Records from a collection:
═══
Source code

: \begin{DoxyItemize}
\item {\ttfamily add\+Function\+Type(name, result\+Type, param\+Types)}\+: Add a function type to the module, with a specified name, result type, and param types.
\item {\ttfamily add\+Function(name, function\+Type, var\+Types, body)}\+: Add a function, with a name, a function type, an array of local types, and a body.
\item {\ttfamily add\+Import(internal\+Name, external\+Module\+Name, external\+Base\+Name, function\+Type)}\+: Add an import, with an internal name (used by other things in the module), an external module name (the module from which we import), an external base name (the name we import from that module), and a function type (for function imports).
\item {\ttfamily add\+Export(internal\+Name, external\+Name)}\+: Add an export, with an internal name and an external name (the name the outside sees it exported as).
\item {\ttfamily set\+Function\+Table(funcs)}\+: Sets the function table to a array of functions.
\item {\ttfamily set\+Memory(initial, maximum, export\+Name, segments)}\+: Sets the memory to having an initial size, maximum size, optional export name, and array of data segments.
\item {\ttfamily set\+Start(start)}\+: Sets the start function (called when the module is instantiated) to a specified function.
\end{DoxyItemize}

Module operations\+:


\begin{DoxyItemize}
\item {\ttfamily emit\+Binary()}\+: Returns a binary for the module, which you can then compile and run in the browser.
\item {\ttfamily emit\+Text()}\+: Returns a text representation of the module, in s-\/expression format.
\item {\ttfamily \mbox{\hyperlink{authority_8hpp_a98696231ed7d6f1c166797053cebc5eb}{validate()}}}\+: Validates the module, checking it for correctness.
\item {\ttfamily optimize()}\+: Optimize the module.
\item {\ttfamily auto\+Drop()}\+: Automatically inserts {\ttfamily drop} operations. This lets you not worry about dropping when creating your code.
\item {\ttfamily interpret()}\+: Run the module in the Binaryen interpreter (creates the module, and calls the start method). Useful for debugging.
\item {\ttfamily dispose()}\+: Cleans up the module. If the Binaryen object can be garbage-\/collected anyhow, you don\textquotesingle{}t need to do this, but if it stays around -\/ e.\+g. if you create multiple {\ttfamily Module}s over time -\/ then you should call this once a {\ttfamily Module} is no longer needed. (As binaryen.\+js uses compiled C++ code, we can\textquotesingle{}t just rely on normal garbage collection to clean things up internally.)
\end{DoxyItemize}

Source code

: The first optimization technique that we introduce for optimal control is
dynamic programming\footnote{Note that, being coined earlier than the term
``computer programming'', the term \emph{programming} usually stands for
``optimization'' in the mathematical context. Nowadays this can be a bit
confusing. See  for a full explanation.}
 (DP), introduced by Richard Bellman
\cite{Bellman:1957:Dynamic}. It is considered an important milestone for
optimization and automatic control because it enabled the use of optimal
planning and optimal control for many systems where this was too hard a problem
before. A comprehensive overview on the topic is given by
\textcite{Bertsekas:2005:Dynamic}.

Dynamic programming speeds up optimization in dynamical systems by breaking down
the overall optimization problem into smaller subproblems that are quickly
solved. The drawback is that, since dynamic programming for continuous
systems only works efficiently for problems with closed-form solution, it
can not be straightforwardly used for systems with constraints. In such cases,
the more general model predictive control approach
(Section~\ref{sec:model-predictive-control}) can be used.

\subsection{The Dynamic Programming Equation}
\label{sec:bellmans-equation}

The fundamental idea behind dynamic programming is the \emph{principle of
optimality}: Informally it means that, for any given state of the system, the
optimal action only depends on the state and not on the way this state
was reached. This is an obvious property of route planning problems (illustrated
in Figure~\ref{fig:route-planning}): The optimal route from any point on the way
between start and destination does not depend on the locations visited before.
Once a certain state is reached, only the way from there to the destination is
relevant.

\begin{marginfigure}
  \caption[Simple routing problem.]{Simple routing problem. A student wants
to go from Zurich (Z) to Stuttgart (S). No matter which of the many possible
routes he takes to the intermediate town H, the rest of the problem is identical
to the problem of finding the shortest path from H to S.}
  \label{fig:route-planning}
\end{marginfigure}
═══
[TASK TO COMPLETE]
Your task is to retype the entries verbatim, starting with the line that holds "before. A comprehensive" and stopping after the line that holds "point on the way".

[SOLUTION]
before. A comprehensive overview on the topic is given by
\textcite{Bertsekas:2005:Dynamic}.

Dynamic programming speeds up optimization in dynamical systems by breaking down
the overall optimization problem into smaller subproblems that are quickly
solved. The drawback is that, since dynamic programming for continuous
systems only works efficiently for problems with closed-form solution, it
can not be straightforwardly used for systems with constraints. In such cases,
the more general model predictive control approach
(Section~\ref{sec:model-predictive-control}) can be used.

\subsection{The Dynamic Programming Equation}
\label{sec:bellmans-equation}

The fundamental idea behind dynamic programming is the \emph{principle of
optimality}: Informally it means that, for any given state of the system, the
optimal action only depends on the state and not on the way this state
was reached. This is an obvious property of route planning problems (illustrated
in Figure~\ref{fig:route-planning}): The optimal route from any point on the way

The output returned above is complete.